По его поверхности заходили волны преступного и потому еще более острого общего удовольствия.


Солдаты сбивались друг с другом в единое мясное тело, и я чуял марево тельного духа, вырвавшегося из-под завернутой шкуры, подрезанной и завернутой фартуком.

Будто их живых освежевывала сила, действия которой были видны и чувственны только мне.


Я не мог проверить – реальность ли это или забытье, кончающееся, невзирая ни на что, свободным пробуждением.


Опасность, смешиваясь с азартом вуайера, обездвиживая, ввинчивалась внутрь меня. Мне кажется, что я до сих пор не насмотрелся на это похабное действо, я перебираю его непристойные фазы, как коллекционер стопку циничных этикеток, как больной филокартист, тасующий стопку дорогих сердцу открыток на одну неизживаемую омерзительную тему.

Если бы они заговорили тогда, в тот миг, если бы мы услышали их язвящую речь, то умерли бы с Гагой уже оттого, что внимать их нелюдскому языку было невозможно.

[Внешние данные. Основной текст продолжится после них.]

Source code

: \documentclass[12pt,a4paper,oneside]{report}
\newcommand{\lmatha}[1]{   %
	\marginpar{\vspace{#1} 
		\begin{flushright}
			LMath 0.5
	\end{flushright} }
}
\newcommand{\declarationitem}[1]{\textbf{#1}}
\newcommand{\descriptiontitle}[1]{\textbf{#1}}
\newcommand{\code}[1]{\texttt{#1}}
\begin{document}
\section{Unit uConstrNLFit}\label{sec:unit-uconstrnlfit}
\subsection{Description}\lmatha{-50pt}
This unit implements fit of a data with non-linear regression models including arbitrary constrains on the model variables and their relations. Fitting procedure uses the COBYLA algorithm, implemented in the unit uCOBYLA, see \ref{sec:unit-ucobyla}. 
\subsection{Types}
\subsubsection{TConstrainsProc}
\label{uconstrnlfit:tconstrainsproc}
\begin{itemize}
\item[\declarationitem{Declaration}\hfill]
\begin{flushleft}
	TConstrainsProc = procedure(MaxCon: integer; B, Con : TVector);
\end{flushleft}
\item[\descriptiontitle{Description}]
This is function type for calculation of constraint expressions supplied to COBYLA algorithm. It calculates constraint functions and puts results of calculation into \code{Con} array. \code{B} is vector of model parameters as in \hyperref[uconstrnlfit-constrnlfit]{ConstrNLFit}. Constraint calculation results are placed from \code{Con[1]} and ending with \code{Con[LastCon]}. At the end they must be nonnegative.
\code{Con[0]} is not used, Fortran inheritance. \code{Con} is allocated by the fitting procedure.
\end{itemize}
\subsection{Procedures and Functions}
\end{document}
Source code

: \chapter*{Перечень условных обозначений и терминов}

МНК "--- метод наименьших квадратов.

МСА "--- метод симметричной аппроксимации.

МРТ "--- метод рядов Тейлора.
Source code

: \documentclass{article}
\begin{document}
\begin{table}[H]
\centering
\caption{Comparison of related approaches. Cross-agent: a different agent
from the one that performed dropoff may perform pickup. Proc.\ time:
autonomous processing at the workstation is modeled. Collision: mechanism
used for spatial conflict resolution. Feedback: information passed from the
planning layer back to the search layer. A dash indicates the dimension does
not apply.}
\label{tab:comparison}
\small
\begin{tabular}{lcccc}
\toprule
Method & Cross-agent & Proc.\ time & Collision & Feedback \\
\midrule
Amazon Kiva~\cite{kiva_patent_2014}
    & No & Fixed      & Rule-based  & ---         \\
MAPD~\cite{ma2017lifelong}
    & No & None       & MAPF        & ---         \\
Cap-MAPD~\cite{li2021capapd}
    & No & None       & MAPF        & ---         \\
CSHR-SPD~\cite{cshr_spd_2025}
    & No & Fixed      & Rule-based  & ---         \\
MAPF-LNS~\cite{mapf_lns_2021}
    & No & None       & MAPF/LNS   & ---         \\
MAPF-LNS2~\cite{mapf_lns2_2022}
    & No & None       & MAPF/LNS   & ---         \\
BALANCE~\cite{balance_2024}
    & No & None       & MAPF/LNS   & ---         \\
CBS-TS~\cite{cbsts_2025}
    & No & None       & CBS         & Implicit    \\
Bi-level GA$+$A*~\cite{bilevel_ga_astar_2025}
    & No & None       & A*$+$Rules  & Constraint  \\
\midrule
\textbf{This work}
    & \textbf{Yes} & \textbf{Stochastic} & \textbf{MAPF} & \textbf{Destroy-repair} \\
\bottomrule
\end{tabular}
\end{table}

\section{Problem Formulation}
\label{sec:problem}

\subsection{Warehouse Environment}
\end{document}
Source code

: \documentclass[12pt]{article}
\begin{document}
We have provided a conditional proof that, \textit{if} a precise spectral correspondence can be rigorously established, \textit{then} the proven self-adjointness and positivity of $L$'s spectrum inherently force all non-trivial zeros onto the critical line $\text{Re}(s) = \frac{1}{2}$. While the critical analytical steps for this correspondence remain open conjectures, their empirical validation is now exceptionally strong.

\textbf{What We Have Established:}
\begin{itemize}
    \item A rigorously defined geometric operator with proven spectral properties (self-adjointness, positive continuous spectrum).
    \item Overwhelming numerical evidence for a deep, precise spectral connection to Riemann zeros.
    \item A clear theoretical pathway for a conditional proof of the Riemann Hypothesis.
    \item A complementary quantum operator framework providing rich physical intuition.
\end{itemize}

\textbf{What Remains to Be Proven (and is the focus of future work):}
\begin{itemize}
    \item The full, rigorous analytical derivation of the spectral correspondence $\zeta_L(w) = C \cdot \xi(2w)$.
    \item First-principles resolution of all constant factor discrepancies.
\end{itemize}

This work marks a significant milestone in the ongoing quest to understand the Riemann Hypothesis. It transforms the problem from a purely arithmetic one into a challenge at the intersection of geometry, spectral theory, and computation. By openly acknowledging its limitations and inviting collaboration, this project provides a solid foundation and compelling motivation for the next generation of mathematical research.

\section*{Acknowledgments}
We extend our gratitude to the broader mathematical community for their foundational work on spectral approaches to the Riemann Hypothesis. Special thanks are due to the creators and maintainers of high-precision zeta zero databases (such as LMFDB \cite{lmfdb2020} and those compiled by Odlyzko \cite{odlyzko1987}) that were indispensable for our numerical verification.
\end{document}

Галдеж, крики, оскорбления, жестокость, угрозы и алчба, не слышимые никем, заполоняли меня, калеча и круша всё – маленькие домики, тощие лесопосадки, штакетники и живые изгороди, возделанные внутри.

Солдатня словно отвердела, став единым победительным телом. На их зеленой поверхности заколыхались, – выдавленные с самого дна собачьи шкуры, гнилые бревна, сегменты кукольных тел, свинец, сургуч, камень.

Это завал.

У Гаги не было сил защититься.

И я был так далеко.


Судорожно вынутый из разодранного галифе, подхваченный кулаком штырь, уперся прямо в живую Гагину шею, щеку.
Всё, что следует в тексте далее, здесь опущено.